Continuing the series about modularization patterns with Java 9 today I would like to introduce the patterns Default Implementation and Module Facade [Kno12]. As its name suggests, the Default Implementation pattern is about providing implementations for abstract modules but also default configuration. Facades are a well-known pattern from [GoF] which can be applied to modules too as we will see.

The Problem

When we try to make modules flexible, we create abstract modules that separate implementations from abstractions and configurations. These now flexible modules are harder to use because users need multiple modules (abstraction and implementation) or external configuration.

Even if there is an implementation provided for a given abstraction, users should not depend on it. We need some mechanism that wires the implementation to the user.

The Solution

The solution to the above problem is to provide default implementations of abstractions and default configuration settings. We deploy default configurations normally within the same module, default implementations can be deployed within the same module or in a separate module.

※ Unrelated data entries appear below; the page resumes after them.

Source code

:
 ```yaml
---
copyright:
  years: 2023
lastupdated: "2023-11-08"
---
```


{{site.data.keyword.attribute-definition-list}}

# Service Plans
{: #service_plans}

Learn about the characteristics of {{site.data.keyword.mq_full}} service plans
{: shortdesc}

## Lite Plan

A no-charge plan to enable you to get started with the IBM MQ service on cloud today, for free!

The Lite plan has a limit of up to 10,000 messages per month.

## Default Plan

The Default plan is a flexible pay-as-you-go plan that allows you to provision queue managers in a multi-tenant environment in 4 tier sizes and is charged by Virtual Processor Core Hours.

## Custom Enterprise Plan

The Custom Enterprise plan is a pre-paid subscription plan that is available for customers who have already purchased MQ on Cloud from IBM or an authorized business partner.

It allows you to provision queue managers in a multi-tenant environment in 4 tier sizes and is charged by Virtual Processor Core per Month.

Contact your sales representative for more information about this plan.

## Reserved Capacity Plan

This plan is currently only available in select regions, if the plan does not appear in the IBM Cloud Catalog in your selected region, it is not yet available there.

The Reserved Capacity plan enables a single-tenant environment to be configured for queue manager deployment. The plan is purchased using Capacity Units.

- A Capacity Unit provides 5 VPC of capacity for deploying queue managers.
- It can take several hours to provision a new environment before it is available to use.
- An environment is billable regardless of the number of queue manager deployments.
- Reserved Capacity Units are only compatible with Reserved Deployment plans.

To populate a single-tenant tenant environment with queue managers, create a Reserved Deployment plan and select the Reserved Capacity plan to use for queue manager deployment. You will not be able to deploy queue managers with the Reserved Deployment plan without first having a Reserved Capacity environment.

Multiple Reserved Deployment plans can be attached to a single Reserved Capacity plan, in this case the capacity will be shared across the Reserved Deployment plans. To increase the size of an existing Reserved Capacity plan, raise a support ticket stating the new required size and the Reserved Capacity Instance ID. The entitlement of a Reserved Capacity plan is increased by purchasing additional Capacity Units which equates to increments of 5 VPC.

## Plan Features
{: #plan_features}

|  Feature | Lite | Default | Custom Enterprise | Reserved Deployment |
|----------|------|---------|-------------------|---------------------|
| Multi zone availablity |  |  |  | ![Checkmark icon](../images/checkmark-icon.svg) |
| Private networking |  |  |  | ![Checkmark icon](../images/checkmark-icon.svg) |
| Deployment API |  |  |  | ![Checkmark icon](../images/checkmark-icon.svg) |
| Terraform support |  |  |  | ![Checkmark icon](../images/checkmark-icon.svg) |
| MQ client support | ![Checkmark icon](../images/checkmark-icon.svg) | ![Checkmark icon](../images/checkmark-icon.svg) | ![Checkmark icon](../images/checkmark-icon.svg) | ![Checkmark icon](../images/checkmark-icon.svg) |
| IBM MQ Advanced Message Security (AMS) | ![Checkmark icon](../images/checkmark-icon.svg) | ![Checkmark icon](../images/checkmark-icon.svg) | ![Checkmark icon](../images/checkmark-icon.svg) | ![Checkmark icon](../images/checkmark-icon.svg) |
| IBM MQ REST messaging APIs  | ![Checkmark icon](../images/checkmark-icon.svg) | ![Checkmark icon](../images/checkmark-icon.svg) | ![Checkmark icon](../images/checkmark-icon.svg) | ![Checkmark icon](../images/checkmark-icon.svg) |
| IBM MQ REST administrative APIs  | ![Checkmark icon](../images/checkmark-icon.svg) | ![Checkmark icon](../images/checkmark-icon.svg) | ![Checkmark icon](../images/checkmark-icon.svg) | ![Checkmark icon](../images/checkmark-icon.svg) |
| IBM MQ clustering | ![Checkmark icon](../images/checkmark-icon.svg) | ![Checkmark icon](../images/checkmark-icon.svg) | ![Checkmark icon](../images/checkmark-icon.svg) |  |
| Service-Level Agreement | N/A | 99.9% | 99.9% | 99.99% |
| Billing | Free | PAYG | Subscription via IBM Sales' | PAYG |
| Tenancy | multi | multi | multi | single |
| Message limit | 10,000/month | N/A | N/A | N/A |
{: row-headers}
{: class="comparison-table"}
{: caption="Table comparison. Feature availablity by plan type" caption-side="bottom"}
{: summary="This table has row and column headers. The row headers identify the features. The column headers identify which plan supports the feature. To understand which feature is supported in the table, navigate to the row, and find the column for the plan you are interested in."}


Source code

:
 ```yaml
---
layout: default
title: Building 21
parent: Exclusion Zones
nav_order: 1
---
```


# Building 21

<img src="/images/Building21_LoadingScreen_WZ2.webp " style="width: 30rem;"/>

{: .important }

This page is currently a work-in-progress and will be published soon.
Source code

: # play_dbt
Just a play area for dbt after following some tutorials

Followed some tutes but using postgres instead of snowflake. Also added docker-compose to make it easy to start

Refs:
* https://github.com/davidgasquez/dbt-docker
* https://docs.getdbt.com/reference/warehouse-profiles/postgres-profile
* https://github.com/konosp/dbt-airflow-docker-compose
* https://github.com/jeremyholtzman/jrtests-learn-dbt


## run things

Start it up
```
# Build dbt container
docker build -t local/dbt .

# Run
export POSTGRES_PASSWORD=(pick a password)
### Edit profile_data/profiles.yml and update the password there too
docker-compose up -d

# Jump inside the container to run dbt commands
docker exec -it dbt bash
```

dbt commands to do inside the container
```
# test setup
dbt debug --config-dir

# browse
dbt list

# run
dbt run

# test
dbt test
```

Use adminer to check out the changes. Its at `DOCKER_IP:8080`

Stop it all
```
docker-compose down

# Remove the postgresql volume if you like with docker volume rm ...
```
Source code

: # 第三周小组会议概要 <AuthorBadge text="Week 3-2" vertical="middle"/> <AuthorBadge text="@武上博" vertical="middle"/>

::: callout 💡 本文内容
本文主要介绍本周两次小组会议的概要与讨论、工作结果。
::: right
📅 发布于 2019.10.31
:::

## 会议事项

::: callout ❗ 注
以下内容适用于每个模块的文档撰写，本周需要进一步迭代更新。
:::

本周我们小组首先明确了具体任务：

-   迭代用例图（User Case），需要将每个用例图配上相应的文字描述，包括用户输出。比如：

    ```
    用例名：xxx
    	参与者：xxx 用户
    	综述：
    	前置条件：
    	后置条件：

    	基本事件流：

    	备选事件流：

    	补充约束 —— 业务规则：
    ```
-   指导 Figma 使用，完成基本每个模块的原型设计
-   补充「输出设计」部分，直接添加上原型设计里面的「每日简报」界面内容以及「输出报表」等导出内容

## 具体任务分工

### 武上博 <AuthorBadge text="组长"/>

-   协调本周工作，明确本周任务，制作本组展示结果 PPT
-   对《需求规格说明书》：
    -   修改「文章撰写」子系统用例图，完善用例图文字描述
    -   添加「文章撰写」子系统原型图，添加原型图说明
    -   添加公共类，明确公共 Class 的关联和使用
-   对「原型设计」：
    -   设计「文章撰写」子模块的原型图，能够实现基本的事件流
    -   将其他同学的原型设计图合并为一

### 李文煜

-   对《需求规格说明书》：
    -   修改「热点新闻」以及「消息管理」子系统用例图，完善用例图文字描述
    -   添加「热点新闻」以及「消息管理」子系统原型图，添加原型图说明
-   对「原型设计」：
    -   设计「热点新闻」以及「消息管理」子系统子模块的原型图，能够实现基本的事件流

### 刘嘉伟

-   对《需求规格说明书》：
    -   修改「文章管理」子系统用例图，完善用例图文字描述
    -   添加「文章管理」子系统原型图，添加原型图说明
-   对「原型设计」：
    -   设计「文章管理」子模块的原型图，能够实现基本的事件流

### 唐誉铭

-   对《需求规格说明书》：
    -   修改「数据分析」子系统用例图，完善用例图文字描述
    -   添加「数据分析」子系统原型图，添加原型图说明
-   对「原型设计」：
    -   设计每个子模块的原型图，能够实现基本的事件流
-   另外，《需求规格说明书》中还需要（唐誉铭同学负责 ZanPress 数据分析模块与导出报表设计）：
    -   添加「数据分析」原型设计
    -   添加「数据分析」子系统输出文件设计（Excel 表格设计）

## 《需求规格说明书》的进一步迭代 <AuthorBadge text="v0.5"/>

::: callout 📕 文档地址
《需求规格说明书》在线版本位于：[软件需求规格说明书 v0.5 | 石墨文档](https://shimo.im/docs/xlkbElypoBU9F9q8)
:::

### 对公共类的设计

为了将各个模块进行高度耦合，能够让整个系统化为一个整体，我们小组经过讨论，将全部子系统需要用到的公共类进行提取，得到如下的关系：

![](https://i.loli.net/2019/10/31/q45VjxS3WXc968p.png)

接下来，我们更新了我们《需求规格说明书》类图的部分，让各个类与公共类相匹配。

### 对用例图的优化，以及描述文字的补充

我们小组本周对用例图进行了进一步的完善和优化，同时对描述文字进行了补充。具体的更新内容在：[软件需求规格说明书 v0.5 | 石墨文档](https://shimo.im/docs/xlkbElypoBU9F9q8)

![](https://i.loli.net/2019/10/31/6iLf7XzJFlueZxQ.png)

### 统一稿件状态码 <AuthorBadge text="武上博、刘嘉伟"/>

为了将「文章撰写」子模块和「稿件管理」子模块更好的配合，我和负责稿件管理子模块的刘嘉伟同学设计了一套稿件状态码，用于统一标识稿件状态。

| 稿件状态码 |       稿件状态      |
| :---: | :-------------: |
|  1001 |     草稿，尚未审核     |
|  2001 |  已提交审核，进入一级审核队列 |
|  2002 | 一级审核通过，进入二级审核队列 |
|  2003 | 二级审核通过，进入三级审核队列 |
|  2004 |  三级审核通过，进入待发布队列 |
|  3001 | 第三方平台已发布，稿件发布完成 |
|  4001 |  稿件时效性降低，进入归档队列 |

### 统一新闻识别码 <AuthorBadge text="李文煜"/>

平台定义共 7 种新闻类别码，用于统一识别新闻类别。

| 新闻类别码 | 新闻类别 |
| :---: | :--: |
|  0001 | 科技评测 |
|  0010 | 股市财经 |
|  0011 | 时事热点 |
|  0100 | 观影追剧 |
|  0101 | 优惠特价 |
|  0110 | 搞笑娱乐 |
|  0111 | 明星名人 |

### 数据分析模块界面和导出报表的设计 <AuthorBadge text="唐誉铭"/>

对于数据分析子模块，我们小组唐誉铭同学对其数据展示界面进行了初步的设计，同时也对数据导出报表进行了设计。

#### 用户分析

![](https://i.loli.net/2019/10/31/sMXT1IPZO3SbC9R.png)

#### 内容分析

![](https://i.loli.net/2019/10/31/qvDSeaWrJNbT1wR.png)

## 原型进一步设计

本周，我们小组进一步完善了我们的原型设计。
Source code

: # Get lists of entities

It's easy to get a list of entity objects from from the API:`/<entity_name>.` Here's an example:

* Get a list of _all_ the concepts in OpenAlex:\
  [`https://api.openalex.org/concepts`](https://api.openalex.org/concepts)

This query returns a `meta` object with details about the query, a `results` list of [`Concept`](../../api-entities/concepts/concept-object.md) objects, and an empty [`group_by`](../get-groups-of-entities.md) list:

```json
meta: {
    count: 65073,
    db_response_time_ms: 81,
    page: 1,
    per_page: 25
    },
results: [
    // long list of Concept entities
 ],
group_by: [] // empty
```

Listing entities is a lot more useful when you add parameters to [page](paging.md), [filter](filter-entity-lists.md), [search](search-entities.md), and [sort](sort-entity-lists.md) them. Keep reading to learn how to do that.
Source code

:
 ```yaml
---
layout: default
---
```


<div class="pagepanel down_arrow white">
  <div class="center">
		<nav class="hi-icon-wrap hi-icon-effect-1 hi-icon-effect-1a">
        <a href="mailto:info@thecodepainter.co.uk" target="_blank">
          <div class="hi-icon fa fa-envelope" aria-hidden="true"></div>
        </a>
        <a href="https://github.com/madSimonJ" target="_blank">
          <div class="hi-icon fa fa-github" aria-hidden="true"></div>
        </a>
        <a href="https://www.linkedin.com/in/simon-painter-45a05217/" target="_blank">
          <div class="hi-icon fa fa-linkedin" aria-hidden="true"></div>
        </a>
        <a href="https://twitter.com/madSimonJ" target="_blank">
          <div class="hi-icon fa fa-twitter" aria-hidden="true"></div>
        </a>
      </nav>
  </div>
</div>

We should also provide means to obtain default implementations without requiring users to depend on them directly. With the java platform module system (JPMS) we can use services to obtain default implementations as can be seen in the following sample.

Default Implementation Sample

The sales module of our ongoing webshop sample provides an API to apply a discount to the sales. Different implementations are provided by other modules that calculate a discount based on various criteria. In many use cases, however, there won’t be a discount applied. The customer needs to pay the full amount.

As you can see, the sales module provides a default implementation of the discount calculator. It covers the case where no discount needs to be calculated. From the three services that use the sales module, two provide an implementation of the discount calculator and one doesn’t. Another case that I don’t show here and which doesn’t provide an implementation could be the test module.

Without further actions, users need to create this default implementation themselves and therefore have a dependency on it. To prevent this undesired dependency, we have at least two options: Add a factory [GoF] or provide the discount calculator as a service. Because the factory pattern is already well-known, I  choose the service option for this sample.

The following module descriptor of the sales module declares a uses dependency on the discount calculator. At the same time, it provides the default implementation as a service.

The default implementation will be used as long as no other module provides one with a higher priority. When a new requirement arises to provide a different implementation of the discount calculator, it can be implemented in a different module and plugged in the application without changing the sales module.

Default Configuration

In this post, we saw the external configuration pattern which enhances the flexibility of the module. The sample was about configuring the URL of a REST call for different environments. Every developer that wants to use that module needs to provide a configuration for it which makes it harder to use.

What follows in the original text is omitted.